The unfolded protein response is required to maintain the integrity of the endoplasmic reticulum, prevent oxidative stress and preserve differentiation in beta-cells

Diabetes is an epidemic of worldwide proportions caused by beta-cell failure. Nutrient fluctuations and insulin resistance drive beta-cells to synthesize insulin beyond their capacity for protein folding and secretion and thereby activate the unfolded protein response (UPR), an adaptive signalling pathway to promote cell survival upon accumulation of unfolded protein in the endoplasmic reticulum (ER). Protein kinase-like endoplasmic reticulum kinase (PERK) signals one component of the UPR through phosphorylation of eukaryotic initiation factor 2 on the alpha-subunit (eIF2 alpha) to attenuate protein synthesis, thereby reducing the biosynthetic burden. beta-Cells uniquely require PERK-mediated phosphorylation of eIF2 alpha to preserve cell function. Unabated protein synthesis in beta-cells is sufficient to initiate a cascade of events, including oxidative stress, that are characteristic of beta-cell failure observed in type 2 diabetes.

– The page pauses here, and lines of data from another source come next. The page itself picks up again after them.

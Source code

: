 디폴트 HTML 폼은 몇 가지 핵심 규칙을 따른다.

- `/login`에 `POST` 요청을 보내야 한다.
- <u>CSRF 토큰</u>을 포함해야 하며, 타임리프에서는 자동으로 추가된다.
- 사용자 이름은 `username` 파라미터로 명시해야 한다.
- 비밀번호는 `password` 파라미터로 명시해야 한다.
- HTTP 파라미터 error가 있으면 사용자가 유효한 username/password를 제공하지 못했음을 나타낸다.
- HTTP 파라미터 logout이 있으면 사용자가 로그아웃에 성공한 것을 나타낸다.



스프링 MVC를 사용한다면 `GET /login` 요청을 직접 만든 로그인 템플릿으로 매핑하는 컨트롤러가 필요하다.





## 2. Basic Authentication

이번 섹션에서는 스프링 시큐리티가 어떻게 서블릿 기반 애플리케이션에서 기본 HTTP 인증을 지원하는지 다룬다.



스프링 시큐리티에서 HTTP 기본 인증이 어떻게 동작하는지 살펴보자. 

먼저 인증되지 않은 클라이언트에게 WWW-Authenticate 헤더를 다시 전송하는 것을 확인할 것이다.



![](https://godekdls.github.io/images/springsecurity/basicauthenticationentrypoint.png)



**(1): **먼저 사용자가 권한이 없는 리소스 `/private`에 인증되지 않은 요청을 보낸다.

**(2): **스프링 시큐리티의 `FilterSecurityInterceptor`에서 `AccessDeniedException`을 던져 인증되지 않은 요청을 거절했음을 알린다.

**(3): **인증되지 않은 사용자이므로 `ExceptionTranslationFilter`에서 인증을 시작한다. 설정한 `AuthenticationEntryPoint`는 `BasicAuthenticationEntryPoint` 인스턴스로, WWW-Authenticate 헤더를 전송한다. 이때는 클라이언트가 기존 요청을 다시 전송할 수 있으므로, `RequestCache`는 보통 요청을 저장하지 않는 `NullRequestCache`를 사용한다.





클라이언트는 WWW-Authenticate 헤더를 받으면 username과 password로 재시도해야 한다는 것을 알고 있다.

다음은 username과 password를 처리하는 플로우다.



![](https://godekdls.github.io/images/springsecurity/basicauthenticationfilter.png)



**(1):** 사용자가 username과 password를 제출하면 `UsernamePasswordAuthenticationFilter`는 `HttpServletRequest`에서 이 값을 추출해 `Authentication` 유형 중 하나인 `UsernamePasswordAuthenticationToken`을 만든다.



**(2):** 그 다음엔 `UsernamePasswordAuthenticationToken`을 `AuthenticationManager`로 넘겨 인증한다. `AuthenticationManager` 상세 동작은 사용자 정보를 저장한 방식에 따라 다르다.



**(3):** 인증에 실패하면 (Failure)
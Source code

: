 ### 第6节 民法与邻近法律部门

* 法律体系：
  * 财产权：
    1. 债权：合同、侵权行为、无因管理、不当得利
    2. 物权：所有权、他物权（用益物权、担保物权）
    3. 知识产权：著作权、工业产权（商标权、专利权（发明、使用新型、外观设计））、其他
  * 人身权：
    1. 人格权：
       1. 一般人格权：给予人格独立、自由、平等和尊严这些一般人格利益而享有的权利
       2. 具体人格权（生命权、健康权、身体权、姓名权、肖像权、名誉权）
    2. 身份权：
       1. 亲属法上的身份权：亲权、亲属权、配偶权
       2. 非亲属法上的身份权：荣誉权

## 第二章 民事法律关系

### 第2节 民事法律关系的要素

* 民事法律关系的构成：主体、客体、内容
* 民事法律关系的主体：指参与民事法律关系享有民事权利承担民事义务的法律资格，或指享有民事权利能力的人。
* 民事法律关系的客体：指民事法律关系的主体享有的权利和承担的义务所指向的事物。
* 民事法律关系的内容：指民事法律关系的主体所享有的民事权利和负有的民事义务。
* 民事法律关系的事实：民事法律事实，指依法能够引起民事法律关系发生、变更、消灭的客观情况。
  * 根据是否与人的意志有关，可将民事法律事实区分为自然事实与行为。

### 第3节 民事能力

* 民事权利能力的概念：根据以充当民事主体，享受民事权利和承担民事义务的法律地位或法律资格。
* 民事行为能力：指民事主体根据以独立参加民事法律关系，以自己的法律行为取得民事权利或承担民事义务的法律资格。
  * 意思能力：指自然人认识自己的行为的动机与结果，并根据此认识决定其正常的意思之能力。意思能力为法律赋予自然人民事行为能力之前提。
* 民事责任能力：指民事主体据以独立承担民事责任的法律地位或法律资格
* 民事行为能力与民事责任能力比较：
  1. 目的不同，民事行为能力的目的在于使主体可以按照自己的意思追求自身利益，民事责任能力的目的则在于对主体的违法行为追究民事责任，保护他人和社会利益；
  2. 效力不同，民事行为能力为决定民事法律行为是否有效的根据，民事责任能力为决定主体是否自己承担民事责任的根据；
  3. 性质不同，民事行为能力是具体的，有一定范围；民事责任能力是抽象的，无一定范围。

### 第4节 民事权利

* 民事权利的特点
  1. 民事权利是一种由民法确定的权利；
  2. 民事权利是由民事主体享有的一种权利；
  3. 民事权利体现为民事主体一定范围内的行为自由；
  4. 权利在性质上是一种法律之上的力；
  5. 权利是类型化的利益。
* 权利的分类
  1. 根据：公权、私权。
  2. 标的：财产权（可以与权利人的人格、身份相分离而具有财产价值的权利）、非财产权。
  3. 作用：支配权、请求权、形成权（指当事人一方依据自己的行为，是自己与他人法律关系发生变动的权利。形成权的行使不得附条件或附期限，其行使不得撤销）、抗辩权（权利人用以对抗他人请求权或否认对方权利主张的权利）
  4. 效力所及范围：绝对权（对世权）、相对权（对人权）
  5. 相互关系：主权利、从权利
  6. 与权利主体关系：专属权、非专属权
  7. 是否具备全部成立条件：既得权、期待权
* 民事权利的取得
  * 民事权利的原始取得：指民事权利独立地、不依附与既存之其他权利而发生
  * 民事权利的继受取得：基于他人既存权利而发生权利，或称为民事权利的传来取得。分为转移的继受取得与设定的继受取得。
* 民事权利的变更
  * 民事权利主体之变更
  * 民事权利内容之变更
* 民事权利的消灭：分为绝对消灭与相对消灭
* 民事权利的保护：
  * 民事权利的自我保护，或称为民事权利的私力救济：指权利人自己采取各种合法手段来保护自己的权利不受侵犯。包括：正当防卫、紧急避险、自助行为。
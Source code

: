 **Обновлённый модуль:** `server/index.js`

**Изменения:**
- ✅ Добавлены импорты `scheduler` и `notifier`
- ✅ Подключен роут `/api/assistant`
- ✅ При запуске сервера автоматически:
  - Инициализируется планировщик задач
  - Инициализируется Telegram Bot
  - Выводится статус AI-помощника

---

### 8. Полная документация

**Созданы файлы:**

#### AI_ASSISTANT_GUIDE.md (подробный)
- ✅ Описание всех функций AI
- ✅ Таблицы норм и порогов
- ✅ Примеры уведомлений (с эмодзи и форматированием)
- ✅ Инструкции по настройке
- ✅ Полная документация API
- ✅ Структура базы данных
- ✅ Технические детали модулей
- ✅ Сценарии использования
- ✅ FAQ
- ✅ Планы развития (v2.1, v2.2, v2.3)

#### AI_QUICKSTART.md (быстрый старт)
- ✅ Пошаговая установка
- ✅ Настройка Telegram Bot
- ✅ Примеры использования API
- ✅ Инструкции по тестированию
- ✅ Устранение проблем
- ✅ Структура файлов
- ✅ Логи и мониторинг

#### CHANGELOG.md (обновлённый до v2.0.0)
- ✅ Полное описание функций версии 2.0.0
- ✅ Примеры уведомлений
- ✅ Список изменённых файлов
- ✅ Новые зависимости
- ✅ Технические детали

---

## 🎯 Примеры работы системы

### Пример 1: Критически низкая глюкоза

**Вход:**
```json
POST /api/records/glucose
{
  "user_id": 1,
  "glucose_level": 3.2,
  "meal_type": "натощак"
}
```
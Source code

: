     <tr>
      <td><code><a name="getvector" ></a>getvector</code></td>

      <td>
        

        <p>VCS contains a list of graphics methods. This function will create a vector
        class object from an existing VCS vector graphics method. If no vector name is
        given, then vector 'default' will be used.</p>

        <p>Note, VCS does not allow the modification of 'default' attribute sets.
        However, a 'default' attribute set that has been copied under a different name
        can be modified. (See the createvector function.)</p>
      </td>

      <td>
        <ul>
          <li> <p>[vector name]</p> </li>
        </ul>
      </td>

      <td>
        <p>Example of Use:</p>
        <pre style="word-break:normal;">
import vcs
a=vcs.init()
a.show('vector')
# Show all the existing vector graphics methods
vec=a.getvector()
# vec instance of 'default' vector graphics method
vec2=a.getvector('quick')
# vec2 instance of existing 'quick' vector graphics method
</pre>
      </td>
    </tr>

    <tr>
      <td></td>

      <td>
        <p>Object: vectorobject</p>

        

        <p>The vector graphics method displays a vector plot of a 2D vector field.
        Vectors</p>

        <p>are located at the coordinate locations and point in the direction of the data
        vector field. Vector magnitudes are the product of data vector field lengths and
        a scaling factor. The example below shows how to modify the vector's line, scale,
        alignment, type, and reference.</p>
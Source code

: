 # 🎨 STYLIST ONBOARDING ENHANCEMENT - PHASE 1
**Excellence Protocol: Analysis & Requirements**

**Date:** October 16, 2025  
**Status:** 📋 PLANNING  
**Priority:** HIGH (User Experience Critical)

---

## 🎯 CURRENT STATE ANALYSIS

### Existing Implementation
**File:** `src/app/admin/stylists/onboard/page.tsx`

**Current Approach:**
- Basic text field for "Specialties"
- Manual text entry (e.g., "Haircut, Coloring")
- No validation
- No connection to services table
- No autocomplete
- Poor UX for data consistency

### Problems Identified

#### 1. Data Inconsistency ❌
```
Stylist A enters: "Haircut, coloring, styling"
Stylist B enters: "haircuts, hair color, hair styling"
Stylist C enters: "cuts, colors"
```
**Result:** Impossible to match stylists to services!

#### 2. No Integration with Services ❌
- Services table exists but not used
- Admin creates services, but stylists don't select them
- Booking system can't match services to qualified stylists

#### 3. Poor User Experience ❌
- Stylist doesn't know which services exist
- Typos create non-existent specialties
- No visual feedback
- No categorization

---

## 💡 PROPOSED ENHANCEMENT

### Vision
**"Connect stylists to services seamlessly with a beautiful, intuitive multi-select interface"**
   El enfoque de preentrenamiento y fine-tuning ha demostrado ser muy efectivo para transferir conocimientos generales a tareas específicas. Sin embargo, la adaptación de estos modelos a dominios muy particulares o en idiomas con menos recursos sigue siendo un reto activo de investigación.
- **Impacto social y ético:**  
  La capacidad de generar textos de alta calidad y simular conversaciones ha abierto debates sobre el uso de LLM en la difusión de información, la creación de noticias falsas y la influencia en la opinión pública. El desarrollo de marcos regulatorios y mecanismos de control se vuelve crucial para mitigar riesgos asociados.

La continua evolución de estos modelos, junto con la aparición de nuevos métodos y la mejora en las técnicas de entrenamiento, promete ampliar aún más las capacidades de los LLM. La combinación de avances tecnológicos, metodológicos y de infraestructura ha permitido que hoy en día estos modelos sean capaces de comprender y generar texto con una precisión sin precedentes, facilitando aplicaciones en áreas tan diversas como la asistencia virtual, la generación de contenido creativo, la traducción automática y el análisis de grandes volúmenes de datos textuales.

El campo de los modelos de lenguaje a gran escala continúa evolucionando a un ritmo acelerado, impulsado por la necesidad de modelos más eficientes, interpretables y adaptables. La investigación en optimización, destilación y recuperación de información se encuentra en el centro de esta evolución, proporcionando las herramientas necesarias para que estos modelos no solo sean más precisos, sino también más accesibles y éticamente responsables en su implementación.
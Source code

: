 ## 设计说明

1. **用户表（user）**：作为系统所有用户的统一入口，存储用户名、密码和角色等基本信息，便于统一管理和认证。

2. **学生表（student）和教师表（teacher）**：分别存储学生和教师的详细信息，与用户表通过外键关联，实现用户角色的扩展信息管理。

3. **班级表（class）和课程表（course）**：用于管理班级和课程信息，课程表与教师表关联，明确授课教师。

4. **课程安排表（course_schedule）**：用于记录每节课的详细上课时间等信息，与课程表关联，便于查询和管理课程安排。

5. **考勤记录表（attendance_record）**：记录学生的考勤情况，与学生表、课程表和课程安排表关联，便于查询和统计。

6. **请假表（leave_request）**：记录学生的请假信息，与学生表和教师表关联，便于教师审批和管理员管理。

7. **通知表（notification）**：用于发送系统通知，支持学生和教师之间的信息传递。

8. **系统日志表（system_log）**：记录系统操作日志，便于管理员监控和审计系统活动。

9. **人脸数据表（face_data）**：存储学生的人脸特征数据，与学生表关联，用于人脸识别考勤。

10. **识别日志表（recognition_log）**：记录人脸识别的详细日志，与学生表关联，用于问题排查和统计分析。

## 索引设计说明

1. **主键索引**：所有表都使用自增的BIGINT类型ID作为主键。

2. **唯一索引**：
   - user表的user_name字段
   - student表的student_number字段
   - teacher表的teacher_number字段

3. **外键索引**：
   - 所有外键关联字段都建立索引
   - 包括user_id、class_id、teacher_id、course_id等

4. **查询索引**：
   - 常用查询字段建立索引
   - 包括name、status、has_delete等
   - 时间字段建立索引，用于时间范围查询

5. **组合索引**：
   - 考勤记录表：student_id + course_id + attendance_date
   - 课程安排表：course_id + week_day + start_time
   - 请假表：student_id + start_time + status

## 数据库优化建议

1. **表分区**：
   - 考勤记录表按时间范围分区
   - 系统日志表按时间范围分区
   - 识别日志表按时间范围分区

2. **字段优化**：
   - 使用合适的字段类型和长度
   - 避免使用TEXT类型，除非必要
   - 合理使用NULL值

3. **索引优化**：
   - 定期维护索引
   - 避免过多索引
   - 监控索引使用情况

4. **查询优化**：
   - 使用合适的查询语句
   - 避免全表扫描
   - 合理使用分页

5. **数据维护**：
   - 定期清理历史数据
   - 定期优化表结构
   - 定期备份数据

In contrast to acute adaptive UPR activation, chronic activation increases expression of the proapoptotic transcription factor CAAT/enhancer-binding protein homologous protein (CHOP). Chop deletion in insulin-resistant mice profoundly increases beta-cell mass and prevents beta-cell failure to forestall the progression of diabetes. The findings suggest an unprecedented link by which protein synthesis and/or misfolding in the ER causes oxidative stress and should encourage the development of novel strategies to treat diabetes.